Certainly the most evident feature of Burroughs's novels is their frequently formulaic nature. There are plentiful mad scientists and mad queens, strong but honorable heroes, and a nearly certain guarantee that the hero of any novel will fall in love with a woman who sooner or later turns out to be a princess. Unlike a lot of recent fiction, the main characters are never equivocal about their good or bad natures. While the plot structures are therefore predictable, there are nevertheless satisfying, accounting in large measure for their continuing success. There is a Horatio Alger-like implication that honesty, courage, and hard work will eventually succeed (e.g., John Carter's frequent exclamation, "I still live!") and that scheming, avarice, hatred, and laziness will not. And even this formulaic nature, not original with but perfected by Burroughs, has had a host of imitators, right through to the Star Wars films, which include many of the famous Burroughs tropes, such as the princess in distress (Princess Leia) rescued by the hero.

Burroughs will never be lifted up as a great prose stylist; certainly the Mars of his finest successors - C. S. Lewis (who acknowledges in the preface to Out of the Silent Planet his debt to pulp science fiction writers, though he does not name Burroughs specifically), Leigh Brackett, Ray Bradbury (The Martian Chronicles), and Frederick Turner (A Double Shadow and Genesis: An Epic Poem) - are described with a poetic eloquence that he never matched even briefly. Nevertheless his descriptions of anciently abandoned cities succumbing to the deserts of dying Mars or the grandly upswinging horizon of Pellucidar, for example, create a lasting impression and account in no small measure for his enduring popularity.
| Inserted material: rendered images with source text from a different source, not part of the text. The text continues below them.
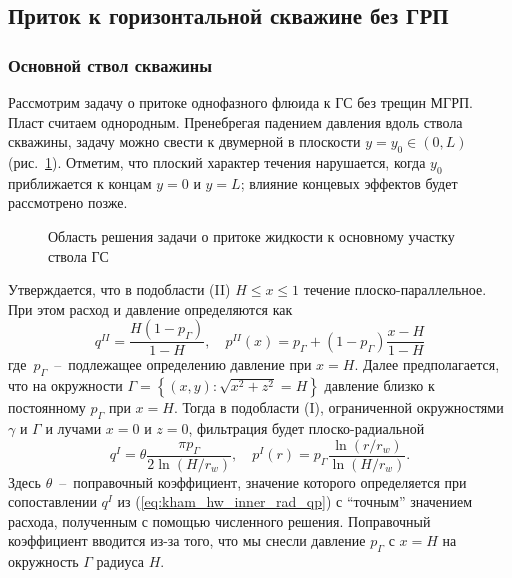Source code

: \documentclass{article}
\begin{document}

\subsection{Приток к горизонтальной скважине без ГРП}

\subsubsection{Основной ствол скважины}

Рассмотрим задачу о притоке однофазного флюида к ГС без трещин МГРП. Пласт
считаем однородным. Пренебрегая падением давления вдоль ствола скважины,
задачу можно свести к двумерной в плоскости $y = y_0 \in \left(0, L\right)$
(рис.~\ref{fig:kham_hw_inner_scheme}). Отметим, что плоский характер течения
нарушается, когда $y_0$ приближается к концам $y = 0$ и $y = L$; влияние концевых
эффектов будет рассмотрено позже.

\begin{figure}[H]
	\centering
	
	\caption{Область решения задачи о притоке жидкости к основному участку ствола ГС}
	\label{fig:kham_hw_inner_scheme} %
\end{figure}

Утверждается, что в подобласти (II) $H \leq x \leq 1$ течение плоско-параллельное.
При этом расход и давление определяются как
\begin{equation}
	\displaystyle
	q^{II} = \dfrac{H \left(1-p_{\Gamma}\right)}{1-H}, \quad
	p^{II}(x) = p_{\Gamma} + (1 - p_{\Gamma})\dfrac{x - H}{1-H}
	\label{eq:kham_hw_inner_par_qp}
\end{equation}
где~$p_{\Gamma}$~--~подлежащее определению давление при $x=H$.
Далее предполагается, что на окружности
$\Gamma=\left\{\left(x,y\right): \sqrt{x^2 + z^2} = H \right\}$ %
давление близко к постоянному $p_{\Gamma}$ при $x=H$.
Тогда в подобласти (I), ограниченной окружностями $\gamma$ и $\Gamma$ и
лучами $x = 0$ и $z = 0$, фильтрация будет плоско-радиальной
\begin{equation}
	\displaystyle
	q^I = \theta \dfrac{\pi p_{\Gamma}}{2 \ln{\left(H/r_w\right)}}, \quad
	p^I(r) = p_{\Gamma} \dfrac{\ln{\left(r/r_w\right)}}{\ln{\left(H/r_w\right)}}.
	\label{eq:kham_hw_inner_rad_qp}
\end{equation}
Здесь $\theta$~--~поправочный коэффициент, значение которого определяется
при сопоставлении $q^I$ из (\ref{eq:kham_hw_inner_rad_qp}) с ``точным''
значением расхода, полученным с помощью численного решения. Поправочный
коэффициент вводится из-за того, что мы снесли давление $p_{\Gamma}$ с $x= H$
на окружность $\Gamma$ радиуса $H$.
\end{document}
And, more than lacking the scholarly rigor of contemporary authors like Ben Bova and Kim Stanley Robinson, Burroughs did not hesitate to sweep scientific fact out of the way of a good story; still, his inventiveness (the atmosphere plants striving to maintain the dissipating atmosphere on Mars come to mind, or the ring of planets in the same orbital plane in Beyond the Farthest Star) was not lacking in intelligent creativity.

Critics and high school English teachers have often derided Burroughs, not unfairly, as in main an author of mere hastily written escapist fantasy, and certainly the world would be little the poorer without such shabby efforts as Synthetic Men of Mars, The Deputy Sheriff of Comanche County, and The Monster Men. But some scholars, most notably Richard A. Lupoff[4], have pointed to the stories in Jungle Tales of Tarzan, clearly influenced by Native American traditional stories[5], and the novels The Mucker and The Moon Maid, among others, as evidence that Burroughs could indeed compose works of considerable quality when he took the time to do so. And his courage to write in many genres - not only science fiction and fantasy, but Westerns (especially The War Chief and Apache Devil), then-modern gritty drama reminiscent of Frank Norris or even F. Scott Fitzgerald (such as The Efficiency Expert, The Girl from Farris's, and Marcia of the Doorstep), historical fiction (The Outlaw of Torn and I am a Barbarian), and even a stage play (You Lucky Girl!, which finally debuted to very positive reviews in 1997 [6]) - suggest his determination to be considered a serious author.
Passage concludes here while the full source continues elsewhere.